# What can't you get in Dubai that you really want



## Tazman292 (Feb 3, 2012)

I am moving to Dubai in a few months and just wondering what you can't buy there and I could bring in my container from the United States, for personal consumption or even to sell?


----------



## rsinner (Feb 3, 2009)

Dubai Expat Forum for Expats Living in Dubai - Expat Forum For People Moving Overseas And Living Abroad

that is the dubai forum. Once there, do a search in the google box at the top right hand corner


----------



## Mr.DubaiGov (May 26, 2012)

There ate always many thing in each country ul not did it in others, but in Dubai ul find most of the thing u c around the world.. From each country ul find something and usually special..

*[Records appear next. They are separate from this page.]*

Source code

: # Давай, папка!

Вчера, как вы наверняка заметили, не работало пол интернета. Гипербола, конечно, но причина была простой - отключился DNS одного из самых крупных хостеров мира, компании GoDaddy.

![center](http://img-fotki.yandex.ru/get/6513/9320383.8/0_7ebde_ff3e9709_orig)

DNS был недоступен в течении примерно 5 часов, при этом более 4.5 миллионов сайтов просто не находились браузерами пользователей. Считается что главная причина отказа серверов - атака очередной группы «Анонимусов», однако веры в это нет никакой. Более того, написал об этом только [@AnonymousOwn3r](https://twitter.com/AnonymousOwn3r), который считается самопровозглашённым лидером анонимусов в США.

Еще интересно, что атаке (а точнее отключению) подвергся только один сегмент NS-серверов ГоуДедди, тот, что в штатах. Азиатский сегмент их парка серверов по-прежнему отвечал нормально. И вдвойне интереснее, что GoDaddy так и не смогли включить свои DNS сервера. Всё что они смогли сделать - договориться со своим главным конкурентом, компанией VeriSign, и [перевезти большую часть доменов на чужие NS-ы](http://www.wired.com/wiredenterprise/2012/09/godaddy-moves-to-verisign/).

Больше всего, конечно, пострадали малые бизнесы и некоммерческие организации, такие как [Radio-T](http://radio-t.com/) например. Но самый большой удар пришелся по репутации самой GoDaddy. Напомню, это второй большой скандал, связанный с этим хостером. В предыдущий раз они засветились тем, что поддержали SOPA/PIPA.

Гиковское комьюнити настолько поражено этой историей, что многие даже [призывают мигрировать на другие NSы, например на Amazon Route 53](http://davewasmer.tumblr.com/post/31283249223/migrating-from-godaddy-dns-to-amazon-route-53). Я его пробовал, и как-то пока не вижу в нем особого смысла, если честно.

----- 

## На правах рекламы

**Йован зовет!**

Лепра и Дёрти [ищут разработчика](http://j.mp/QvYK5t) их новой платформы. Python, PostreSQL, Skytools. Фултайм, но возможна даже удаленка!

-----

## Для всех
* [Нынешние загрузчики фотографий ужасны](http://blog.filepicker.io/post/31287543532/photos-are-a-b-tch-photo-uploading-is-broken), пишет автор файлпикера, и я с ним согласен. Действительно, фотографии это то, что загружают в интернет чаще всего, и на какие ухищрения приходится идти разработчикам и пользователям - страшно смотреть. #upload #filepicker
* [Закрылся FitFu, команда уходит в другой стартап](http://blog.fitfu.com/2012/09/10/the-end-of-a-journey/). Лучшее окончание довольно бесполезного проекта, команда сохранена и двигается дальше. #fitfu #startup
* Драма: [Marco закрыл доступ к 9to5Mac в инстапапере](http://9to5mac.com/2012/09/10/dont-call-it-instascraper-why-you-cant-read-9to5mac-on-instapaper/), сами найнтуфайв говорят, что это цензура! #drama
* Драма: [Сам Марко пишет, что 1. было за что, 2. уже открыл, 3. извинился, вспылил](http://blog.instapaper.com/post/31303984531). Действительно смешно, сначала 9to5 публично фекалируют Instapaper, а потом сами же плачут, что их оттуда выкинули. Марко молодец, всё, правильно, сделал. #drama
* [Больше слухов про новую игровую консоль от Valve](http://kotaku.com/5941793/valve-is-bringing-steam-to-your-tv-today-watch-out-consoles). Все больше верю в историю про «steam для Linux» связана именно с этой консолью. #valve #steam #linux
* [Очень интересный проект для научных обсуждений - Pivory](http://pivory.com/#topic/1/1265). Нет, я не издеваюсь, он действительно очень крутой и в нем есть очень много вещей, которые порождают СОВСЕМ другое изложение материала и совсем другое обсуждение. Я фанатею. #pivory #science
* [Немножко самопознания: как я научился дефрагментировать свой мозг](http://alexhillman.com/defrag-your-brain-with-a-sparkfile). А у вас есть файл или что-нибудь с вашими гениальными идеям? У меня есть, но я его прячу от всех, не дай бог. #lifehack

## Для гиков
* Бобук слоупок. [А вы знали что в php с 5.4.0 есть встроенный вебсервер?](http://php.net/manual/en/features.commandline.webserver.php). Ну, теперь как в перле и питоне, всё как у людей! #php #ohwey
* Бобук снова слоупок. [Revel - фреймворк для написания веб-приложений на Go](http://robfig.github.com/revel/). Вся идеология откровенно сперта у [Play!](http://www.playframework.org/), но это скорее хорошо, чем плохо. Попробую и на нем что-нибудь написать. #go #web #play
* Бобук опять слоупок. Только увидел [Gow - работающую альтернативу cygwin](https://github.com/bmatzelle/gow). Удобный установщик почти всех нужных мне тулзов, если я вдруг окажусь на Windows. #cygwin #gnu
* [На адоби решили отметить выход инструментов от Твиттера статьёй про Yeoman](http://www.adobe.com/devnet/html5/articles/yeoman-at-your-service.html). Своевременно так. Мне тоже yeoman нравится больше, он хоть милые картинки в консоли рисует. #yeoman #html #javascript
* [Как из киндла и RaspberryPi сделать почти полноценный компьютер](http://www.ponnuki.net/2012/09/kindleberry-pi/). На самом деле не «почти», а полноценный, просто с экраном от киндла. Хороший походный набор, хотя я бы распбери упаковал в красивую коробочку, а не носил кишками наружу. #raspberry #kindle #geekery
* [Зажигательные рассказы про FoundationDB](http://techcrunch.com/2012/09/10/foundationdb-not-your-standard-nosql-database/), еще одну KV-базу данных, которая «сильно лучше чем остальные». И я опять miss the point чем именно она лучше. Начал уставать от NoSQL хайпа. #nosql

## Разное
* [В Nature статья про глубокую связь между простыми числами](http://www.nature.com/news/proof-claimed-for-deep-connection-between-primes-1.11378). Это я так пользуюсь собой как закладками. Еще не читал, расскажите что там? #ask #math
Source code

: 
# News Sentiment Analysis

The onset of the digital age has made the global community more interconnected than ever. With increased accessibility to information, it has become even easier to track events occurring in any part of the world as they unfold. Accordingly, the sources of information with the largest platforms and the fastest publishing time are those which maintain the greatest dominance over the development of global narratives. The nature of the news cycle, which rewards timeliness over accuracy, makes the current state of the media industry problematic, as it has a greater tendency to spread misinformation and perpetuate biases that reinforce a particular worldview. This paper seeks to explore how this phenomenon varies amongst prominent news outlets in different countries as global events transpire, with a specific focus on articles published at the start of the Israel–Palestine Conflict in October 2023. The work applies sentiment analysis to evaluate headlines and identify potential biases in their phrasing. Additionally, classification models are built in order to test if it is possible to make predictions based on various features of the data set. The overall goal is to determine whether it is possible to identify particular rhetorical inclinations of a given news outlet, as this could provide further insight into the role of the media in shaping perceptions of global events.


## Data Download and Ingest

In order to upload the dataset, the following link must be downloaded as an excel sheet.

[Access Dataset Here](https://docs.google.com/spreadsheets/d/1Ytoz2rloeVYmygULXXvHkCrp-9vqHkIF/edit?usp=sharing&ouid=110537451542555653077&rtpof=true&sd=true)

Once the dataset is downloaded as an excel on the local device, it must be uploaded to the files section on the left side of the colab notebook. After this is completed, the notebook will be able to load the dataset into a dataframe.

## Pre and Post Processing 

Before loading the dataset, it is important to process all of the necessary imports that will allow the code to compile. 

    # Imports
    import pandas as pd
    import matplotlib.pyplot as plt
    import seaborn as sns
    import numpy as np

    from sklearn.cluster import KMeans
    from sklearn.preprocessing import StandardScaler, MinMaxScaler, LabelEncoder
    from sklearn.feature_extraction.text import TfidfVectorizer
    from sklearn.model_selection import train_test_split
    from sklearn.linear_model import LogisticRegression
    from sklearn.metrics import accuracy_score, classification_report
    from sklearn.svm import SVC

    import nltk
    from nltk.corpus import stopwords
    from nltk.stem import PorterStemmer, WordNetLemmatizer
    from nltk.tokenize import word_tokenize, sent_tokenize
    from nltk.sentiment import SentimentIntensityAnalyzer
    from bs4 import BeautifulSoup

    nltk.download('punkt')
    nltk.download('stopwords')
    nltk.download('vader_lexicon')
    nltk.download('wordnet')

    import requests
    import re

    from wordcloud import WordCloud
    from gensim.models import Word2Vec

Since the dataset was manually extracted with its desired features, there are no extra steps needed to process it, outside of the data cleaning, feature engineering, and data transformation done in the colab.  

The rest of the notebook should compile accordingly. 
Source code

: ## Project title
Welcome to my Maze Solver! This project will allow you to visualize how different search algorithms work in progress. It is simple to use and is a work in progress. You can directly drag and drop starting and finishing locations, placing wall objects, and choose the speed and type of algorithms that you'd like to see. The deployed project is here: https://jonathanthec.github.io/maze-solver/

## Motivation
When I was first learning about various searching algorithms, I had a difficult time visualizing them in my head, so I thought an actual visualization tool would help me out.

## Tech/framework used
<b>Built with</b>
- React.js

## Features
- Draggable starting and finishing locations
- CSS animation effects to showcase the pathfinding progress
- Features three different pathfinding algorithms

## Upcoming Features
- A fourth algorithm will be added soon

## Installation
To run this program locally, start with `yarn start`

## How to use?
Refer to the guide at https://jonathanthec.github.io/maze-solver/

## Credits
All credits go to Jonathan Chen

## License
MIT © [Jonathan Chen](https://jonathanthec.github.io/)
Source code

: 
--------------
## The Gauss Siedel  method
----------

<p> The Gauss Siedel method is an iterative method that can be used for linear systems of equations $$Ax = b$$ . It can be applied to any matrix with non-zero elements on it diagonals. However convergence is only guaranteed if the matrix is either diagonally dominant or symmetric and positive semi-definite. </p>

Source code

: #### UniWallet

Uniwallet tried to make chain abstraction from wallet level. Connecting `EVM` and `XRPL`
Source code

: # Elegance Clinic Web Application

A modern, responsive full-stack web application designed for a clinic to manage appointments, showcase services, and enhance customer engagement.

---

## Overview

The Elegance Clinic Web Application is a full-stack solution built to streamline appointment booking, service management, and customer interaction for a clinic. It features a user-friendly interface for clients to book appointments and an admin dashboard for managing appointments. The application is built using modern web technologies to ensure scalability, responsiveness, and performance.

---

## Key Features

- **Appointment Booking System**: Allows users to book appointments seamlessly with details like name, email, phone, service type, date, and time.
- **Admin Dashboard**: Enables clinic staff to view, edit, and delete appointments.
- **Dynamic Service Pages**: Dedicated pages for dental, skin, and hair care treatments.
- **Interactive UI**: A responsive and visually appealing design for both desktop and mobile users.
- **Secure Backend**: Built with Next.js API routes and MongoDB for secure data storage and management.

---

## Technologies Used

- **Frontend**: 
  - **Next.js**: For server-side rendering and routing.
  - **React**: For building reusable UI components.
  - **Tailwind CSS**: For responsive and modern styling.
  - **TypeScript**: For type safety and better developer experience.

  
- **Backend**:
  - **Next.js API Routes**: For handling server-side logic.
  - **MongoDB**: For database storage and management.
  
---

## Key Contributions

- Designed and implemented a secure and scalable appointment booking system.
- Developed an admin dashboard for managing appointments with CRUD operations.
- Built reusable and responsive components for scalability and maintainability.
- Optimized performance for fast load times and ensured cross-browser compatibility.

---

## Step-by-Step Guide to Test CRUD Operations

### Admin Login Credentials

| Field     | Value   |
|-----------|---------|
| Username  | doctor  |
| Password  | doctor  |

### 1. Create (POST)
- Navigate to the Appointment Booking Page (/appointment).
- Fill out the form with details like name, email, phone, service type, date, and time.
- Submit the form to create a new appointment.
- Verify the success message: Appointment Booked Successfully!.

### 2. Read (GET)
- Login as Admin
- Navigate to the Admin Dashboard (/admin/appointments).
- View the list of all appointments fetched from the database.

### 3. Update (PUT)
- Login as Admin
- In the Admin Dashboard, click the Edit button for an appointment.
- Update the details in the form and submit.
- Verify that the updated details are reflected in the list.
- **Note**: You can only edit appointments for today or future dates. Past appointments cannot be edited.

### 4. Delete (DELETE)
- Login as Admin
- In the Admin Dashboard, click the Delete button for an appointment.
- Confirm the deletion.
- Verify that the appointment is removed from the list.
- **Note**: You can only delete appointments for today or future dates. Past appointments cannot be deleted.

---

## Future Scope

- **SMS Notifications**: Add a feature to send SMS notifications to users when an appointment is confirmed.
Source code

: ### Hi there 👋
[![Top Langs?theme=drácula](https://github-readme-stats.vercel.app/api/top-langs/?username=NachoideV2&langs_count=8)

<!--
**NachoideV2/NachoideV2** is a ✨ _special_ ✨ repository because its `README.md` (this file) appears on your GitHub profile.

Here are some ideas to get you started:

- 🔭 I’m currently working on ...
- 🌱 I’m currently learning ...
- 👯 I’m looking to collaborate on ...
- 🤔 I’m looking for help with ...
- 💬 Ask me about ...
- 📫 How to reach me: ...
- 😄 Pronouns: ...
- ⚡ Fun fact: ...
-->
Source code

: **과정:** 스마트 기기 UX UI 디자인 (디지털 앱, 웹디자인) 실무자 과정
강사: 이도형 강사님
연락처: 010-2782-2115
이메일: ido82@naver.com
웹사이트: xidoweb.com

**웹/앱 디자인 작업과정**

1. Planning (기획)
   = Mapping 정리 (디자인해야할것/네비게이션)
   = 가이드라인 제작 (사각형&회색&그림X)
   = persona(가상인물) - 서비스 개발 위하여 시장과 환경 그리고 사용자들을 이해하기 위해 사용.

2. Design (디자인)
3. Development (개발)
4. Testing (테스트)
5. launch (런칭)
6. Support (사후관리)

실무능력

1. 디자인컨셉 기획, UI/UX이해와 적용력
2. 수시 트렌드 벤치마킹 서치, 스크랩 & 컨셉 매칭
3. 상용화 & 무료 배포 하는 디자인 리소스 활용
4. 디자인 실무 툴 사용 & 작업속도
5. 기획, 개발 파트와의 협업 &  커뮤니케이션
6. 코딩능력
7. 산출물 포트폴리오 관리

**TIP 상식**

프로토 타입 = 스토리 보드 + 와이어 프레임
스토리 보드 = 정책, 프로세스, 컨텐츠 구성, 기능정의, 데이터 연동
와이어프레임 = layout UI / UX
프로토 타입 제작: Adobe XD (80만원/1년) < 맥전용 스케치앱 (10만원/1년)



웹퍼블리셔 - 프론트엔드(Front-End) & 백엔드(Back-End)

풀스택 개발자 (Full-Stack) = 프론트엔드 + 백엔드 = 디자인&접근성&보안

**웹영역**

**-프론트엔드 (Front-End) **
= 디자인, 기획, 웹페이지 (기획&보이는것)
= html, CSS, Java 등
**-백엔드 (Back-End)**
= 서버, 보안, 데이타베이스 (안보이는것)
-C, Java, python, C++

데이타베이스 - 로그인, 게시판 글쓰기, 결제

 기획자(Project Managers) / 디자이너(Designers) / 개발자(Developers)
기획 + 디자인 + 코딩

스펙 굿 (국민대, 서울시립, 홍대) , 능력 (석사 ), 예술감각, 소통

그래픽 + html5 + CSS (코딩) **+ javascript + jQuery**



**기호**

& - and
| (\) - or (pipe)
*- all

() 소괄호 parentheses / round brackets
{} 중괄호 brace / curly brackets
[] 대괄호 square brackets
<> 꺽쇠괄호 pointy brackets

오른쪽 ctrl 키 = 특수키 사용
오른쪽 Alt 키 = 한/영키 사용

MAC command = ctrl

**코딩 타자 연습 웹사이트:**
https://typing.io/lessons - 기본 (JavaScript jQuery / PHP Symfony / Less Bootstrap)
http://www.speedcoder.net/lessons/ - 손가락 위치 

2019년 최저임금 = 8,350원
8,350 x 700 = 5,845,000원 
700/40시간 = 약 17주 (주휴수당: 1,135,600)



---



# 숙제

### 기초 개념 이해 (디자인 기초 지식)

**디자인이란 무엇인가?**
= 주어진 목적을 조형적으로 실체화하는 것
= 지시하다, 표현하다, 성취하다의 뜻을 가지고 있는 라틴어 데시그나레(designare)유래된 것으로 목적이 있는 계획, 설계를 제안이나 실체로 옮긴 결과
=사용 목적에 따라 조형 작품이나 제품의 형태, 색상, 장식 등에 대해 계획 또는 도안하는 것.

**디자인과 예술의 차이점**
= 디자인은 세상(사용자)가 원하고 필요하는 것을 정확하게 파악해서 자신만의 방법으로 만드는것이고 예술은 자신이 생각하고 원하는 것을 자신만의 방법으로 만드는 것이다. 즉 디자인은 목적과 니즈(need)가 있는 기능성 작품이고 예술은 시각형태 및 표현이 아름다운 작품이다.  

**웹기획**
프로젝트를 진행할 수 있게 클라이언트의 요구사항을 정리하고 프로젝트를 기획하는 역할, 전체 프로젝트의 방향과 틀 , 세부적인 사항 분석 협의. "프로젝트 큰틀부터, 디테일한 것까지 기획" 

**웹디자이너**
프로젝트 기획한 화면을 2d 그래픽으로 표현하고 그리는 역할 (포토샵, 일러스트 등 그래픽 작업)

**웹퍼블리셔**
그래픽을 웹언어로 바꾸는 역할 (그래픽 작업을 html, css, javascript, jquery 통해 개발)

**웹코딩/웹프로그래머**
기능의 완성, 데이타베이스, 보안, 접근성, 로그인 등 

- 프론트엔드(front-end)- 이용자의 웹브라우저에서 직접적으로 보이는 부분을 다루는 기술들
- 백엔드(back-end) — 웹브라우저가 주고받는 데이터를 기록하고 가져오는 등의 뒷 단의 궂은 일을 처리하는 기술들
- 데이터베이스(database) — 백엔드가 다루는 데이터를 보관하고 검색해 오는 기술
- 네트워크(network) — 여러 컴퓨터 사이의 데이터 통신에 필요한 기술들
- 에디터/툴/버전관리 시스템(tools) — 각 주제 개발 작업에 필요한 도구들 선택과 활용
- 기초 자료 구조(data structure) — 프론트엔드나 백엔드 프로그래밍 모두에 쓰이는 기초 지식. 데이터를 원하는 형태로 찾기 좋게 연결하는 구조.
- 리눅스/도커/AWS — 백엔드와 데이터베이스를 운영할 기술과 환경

I personally believe that, coz in Dubai we have more than 128 nationality if not 200 we have in UAE, and we have about 40 millionaire in UAE and most of them are looking for the good business opportunity to get in to the region 
So I believe it's better you come with ur bags and no need for container


----------



## Mr.DubaiGov (May 26, 2012)

There are always many thing in each country ul not find it in others, but in Dubai ul find most of the thing u c around the world.. From each country ul find something and usually the special.. I personally believe that, coz in UAE we have more than 128 nationality if not 200 we have in UAE, and we have about 40 millionaire in UAE and most of them are looking for the good business opportunity to get in to the region So I believe it's better you come with ur bags and no need for container 

After correction


----------



## SherifSleem (Dec 26, 2012)

There are big business opportunities in UAE from USA , 
small example : a lot of UAE people buy form amazon and can't ship directly to UAE because amazon ship to USA only , so they use services like MyUs and WorldShip and some people in ebay offer virtual address and collecting services , the size of this business exceed 200k $/Day.


----------